Health Consequences of Feline Obesity

Diabetes Mellitus
Obese cats are four times more likely to develop type 2 diabetes mellitus than cats at healthy body weight. Excess fat tissue creates insulin resistance, impairing the body's ability to regulate blood glucose. The connection is so strong that weight loss alone, when achieved early enough, can result in diabetic remission in some cats — meaning diabetes is not always permanent if the underlying obesity is addressed promptly.
Hepatic Lipidosis Risk
As discussed in the context of feline anorexia, overweight cats face a significantly elevated risk of hepatic lipidosis if food intake drops suddenly for any reason. Their larger fat stores are mobilised rapidly, overwhelming the liver's processing capacity. This is why weight loss in cats must always be gradual and medically supervised.

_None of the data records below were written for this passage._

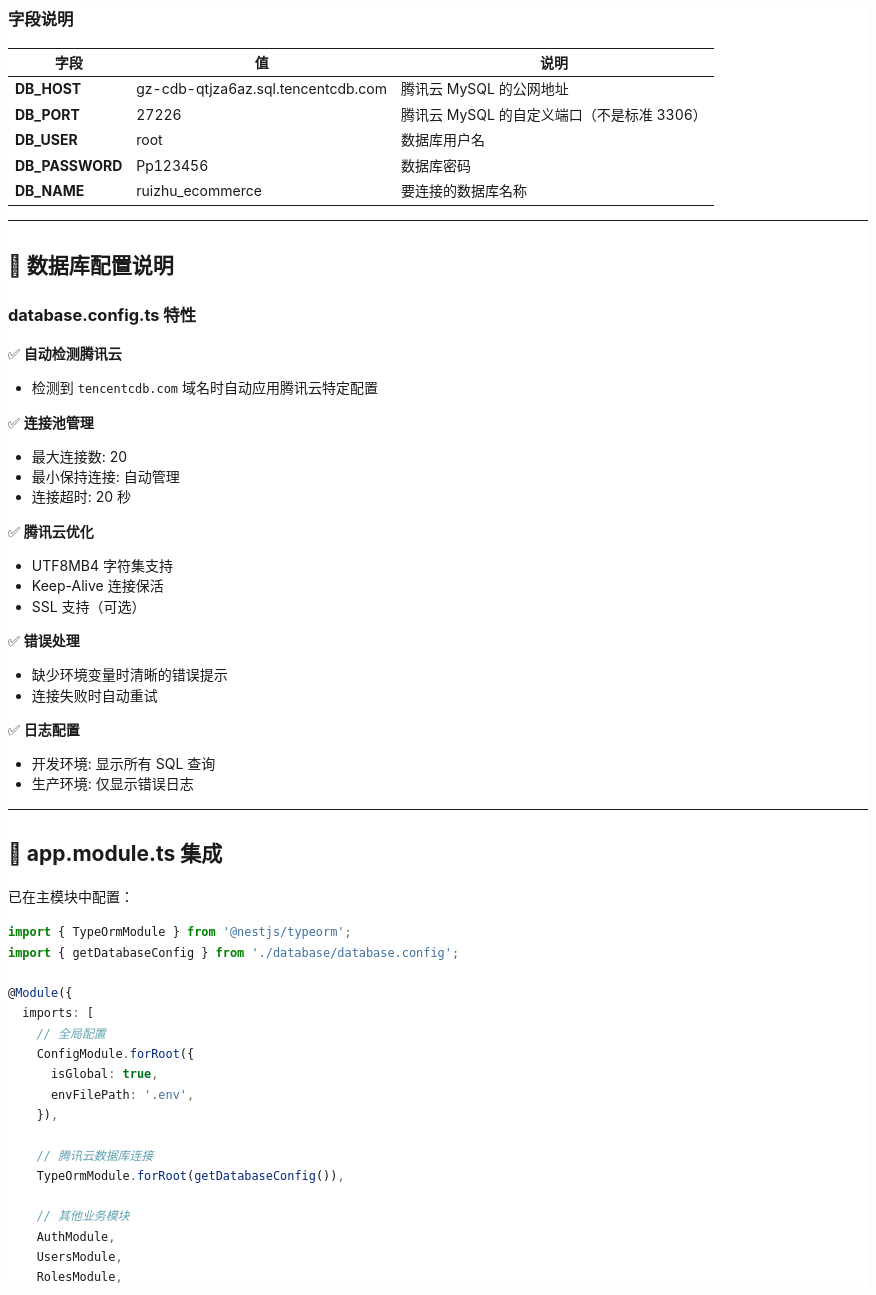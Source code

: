 ### 字段说明

| 字段 | 值 | 说明 |
|------|-----|------|
| **DB_HOST** | gz-cdb-qtjza6az.sql.tencentcdb.com | 腾讯云 MySQL 的公网地址 |
| **DB_PORT** | 27226 | 腾讯云 MySQL 的自定义端口（不是标准 3306） |
| **DB_USER** | root | 数据库用户名 |
| **DB_PASSWORD** | Pp123456 | 数据库密码 |
| **DB_NAME** | ruizhu_ecommerce | 要连接的数据库名称 |

---

## 🔧 数据库配置说明

### database.config.ts 特性

✅ **自动检测腾讯云**
- 检测到 `tencentcdb.com` 域名时自动应用腾讯云特定配置

✅ **连接池管理**
- 最大连接数: 20
- 最小保持连接: 自动管理
- 连接超时: 20 秒

✅ **腾讯云优化**
- UTF8MB4 字符集支持
- Keep-Alive 连接保活
- SSL 支持（可选）

✅ **错误处理**
- 缺少环境变量时清晰的错误提示
- 连接失败时自动重试

✅ **日志配置**
- 开发环境: 显示所有 SQL 查询
- 生产环境: 仅显示错误日志

---

## 📱 app.module.ts 集成

已在主模块中配置：

```typescript
import { TypeOrmModule } from '@nestjs/typeorm';
import { getDatabaseConfig } from './database/database.config';

@Module({
  imports: [
    // 全局配置
    ConfigModule.forRoot({
      isGlobal: true,
      envFilePath: '.env',
    }),

    // 腾讯云数据库连接
    TypeOrmModule.forRoot(getDatabaseConfig()),

    // 其他业务模块
    AuthModule,
    UsersModule,
    RolesModule,
```
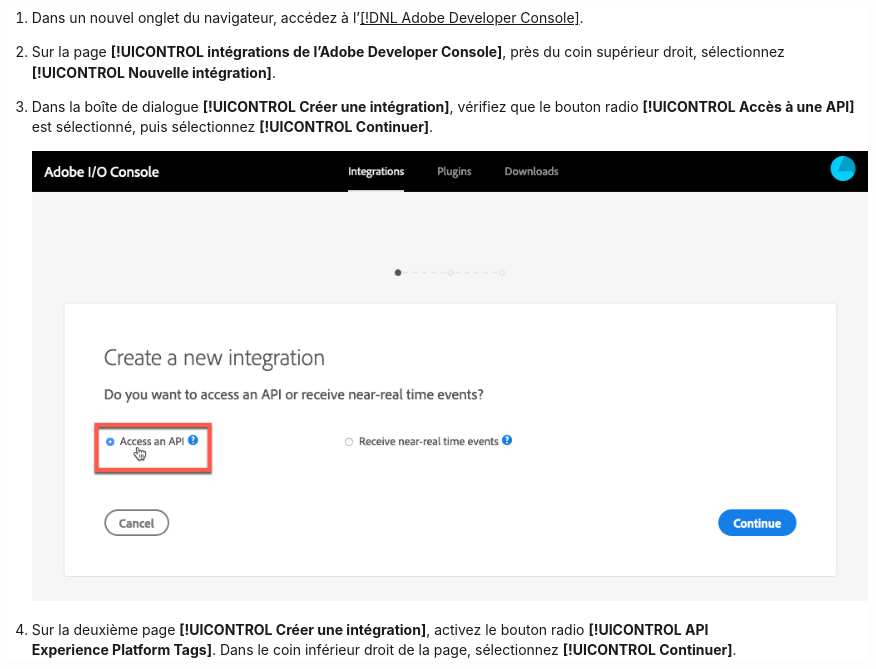 1. Dans un nouvel onglet du navigateur, accédez à l’[[!DNL Adobe Developer Console]](https://developer.adobe.com/console/integrations).

1. Sur la page **[!UICONTROL intégrations de l’Adobe Developer Console]**, près du coin supérieur droit, sélectionnez **[!UICONTROL Nouvelle intégration]**.
1. Dans la boîte de dialogue **[!UICONTROL Créer une intégration]**, vérifiez que le bouton radio **[!UICONTROL Accès à une API]** est sélectionné, puis sélectionnez **[!UICONTROL Continuer]**.

   ![2019-07-25_13-04-20](assets/2019-07-25_13-04-20.png)

1. Sur la deuxième page **[!UICONTROL Créer une intégration]**, activez le bouton radio **[!UICONTROL API Experience Platform Tags]**. Dans le coin inférieur droit de la page, sélectionnez **[!UICONTROL Continuer]**.
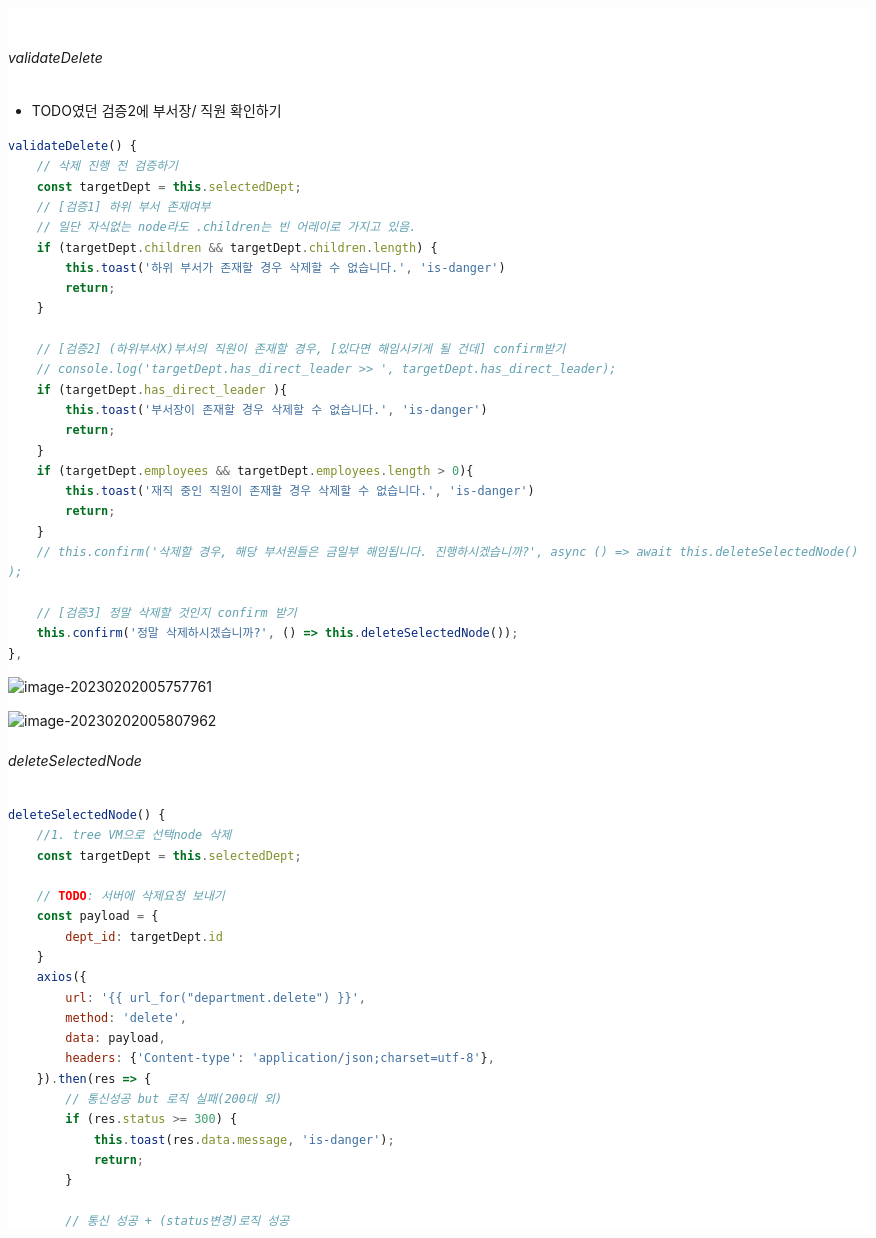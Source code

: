 ​	

###### validateDelete

- TODO였던 검증2에 부서장/ 직원 확인하기

```js
validateDelete() {
    // 삭제 진행 전 검증하기
    const targetDept = this.selectedDept;
    // [검증1] 하위 부서 존재여부
    // 일단 자식없는 node라도 .children는 빈 어레이로 가지고 있음.
    if (targetDept.children && targetDept.children.length) {
        this.toast('하위 부서가 존재할 경우 삭제할 수 없습니다.', 'is-danger')
        return;
    }

    // [검증2] (하위부서X)부서의 직원이 존재할 경우, [있다면 해임시키게 될 건데] confirm받기
    // console.log('targetDept.has_direct_leader >> ', targetDept.has_direct_leader);
    if (targetDept.has_direct_leader ){
        this.toast('부서장이 존재할 경우 삭제할 수 없습니다.', 'is-danger')
        return;
    }
    if (targetDept.employees && targetDept.employees.length > 0){
        this.toast('재직 중인 직원이 존재할 경우 삭제할 수 없습니다.', 'is-danger')
        return;
    }
    // this.confirm('삭제할 경우, 해당 부서원들은 금일부 해임됩니다. 진행하시겠습니까?', async () => await this.deleteSelectedNode() );

    // [검증3] 정말 삭제할 것인지 confirm 받기
    this.confirm('정말 삭제하시겠습니까?', () => this.deleteSelectedNode());
},
```

![image-20230202005757761](https://raw.githubusercontent.com/is2js/screenshots/main/image-20230202005757761.png)

![image-20230202005807962](https://raw.githubusercontent.com/is2js/screenshots/main/image-20230202005807962.png)





###### deleteSelectedNode

```js
deleteSelectedNode() {
    //1. tree VM으로 선택node 삭제
    const targetDept = this.selectedDept;

    // TODO: 서버에 삭제요청 보내기
    const payload = {
        dept_id: targetDept.id
    }
    axios({
        url: '{{ url_for("department.delete") }}',
        method: 'delete',
        data: payload,
        headers: {'Content-type': 'application/json;charset=utf-8'},
    }).then(res => {
        // 통신성공 but 로직 실패(200대 외)
        if (res.status >= 300) {
            this.toast(res.data.message, 'is-danger');
            return;
        }

        // 통신 성공 + (status변경)로직 성공
```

Orthopaedic and Urinary Disease
Excess body weight places sustained mechanical load on joints, accelerating the development and progression of osteoarthritis. Obese cats are also more likely to develop feline idiopathic cystitis and urinary obstruction — conditions in male cats that can be life-threatening. The links between excess weight and chronic inflammation provide a plausible biological mechanism for many of these associations.

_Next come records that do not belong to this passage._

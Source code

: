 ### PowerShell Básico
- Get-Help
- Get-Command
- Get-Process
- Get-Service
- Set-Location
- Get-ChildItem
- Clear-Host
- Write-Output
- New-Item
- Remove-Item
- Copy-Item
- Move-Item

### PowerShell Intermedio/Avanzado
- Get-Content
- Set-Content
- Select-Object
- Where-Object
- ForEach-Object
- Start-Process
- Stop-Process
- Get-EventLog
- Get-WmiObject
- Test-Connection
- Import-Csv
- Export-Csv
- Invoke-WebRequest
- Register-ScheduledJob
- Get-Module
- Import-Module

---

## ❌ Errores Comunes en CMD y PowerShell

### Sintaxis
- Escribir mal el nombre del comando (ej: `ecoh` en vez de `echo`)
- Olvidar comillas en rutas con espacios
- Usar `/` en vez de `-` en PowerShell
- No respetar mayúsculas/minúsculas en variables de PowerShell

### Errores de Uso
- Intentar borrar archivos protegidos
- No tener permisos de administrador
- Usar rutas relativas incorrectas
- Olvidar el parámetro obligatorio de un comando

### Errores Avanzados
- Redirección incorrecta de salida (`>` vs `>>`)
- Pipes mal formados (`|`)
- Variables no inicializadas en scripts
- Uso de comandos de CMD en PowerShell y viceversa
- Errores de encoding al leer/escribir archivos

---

Assessing Your Cat's Body Condition
Scales alone do not tell the whole story, as healthy weight varies significantly with frame size and breed. Body Condition Scoring (BCS) systems provide a more reliable assessment. On a standard 1-to-9 scale, a cat at ideal condition (score 4 to 5) has ribs that are easily felt but not prominently visible, a visible waist when viewed from above, and a small amount of abdominal fat. A score of 7 or above indicates obesity. Your vet can assess BCS at routine appointments, and many practices have nurses who offer free weight clinics. Muscle condition should also be assessed separately from fat — a cat can be obese yet still have significant muscle loss.
Calorie Counting for Cats

Weight loss in cats requires a genuine caloric deficit — portion estimation and free-choice feeding are the two most common reasons weight loss programmes fail. The starting point for a weight loss calculation is the cat's ideal body weight, not its current weight. Calories are then calculated for slow, steady loss — typically no more than one to two percent of body weight per week. Faster restriction risks triggering hepatic lipidosis.

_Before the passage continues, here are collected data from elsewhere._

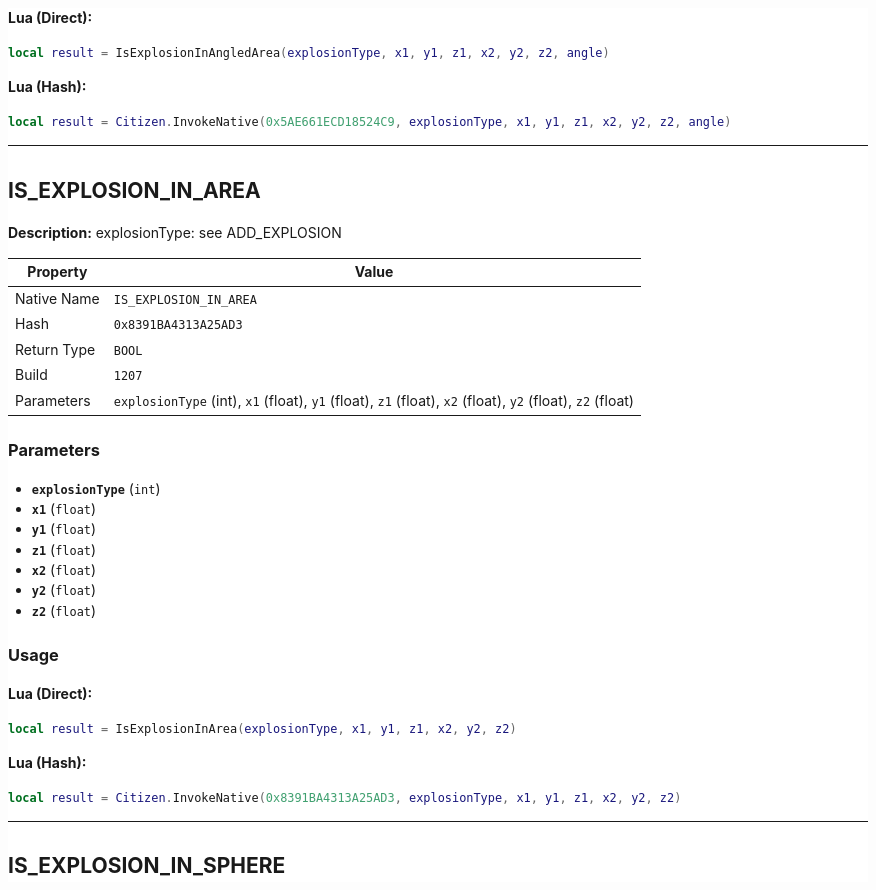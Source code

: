 **Lua (Direct):**
```lua
local result = IsExplosionInAngledArea(explosionType, x1, y1, z1, x2, y2, z2, angle)
```

**Lua (Hash):**
```lua
local result = Citizen.InvokeNative(0x5AE661ECD18524C9, explosionType, x1, y1, z1, x2, y2, z2, angle)
```


---

## IS_EXPLOSION_IN_AREA

**Description:** explosionType: see ADD_EXPLOSION

| Property | Value |
|----------|-------|
| Native Name | `IS_EXPLOSION_IN_AREA` |
| Hash | `0x8391BA4313A25AD3` |
| Return Type | `BOOL` |
| Build | `1207` |
| Parameters | `explosionType` (int), `x1` (float), `y1` (float), `z1` (float), `x2` (float), `y2` (float), `z2` (float) |

### Parameters

- **`explosionType`** (`int`)
- **`x1`** (`float`)
- **`y1`** (`float`)
- **`z1`** (`float`)
- **`x2`** (`float`)
- **`y2`** (`float`)
- **`z2`** (`float`)

### Usage

**Lua (Direct):**
```lua
local result = IsExplosionInArea(explosionType, x1, y1, z1, x2, y2, z2)
```

**Lua (Hash):**
```lua
local result = Citizen.InvokeNative(0x8391BA4313A25AD3, explosionType, x1, y1, z1, x2, y2, z2)
```


---

## IS_EXPLOSION_IN_SPHERE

Practical Feeding Guidance
- Weigh food using kitchen scales rather than measuring cups — cup volumes vary significantly and almost always result in overfeeding.
- Calculate calories from the food packaging (kcal per 100g or per can) and divide the daily allowance into multiple small meals.
- In multi-cat households, feed separately or use microchip-activated feeders to prevent one cat consuming another's portion.
- High-protein, moderate-fat, lower-carbohydrate diets are generally preferred for feline weight loss as they help preserve lean muscle mass during caloric restriction.
- Prescription weight loss diets are formulated to deliver adequate protein, vitamins, and minerals at reduced calorie levels — these are often the most reliable option for significant weight loss.
Safe Weight Loss: Timelines and Monitoring
A cat losing weight should be reassessed by a vet or veterinary nurse every four to six weeks. Regular weigh-ins allow the calorie prescription to be adjusted as body weight changes, catch any unexpected health issues, and provide the owner with accountability and encouragement. If a cat loses weight faster than anticipated or appetite drops significantly during the programme, veterinary review is needed promptly to rule out illness and assess hepatic lipidosis risk. Weight loss in cats is a slow process — reaching an ideal weight from significantly obese may take six months to over a year. Patience is not optional.
Practical Summary
- Weigh your cat monthly and have your vet score its body condition at annual check-ups — do not rely on visual assessment alone.
- Switch from free-choice feeding to measured meals immediately if your cat is overweight.
- Calculate calories using the food manufacturer's data and your vet's guidance on target weight — do not guess.
- Never restrict a cat's food by more than the veterinary-advised amount — too rapid a reduction risks hepatic lipidosis.
- Introduce environmental enrichment alongside dietary change — food puzzles and play increase activity and reduce boredom eating.
- Always work with your vet throughout a weight loss programme; this is medical management, not simply feeding less.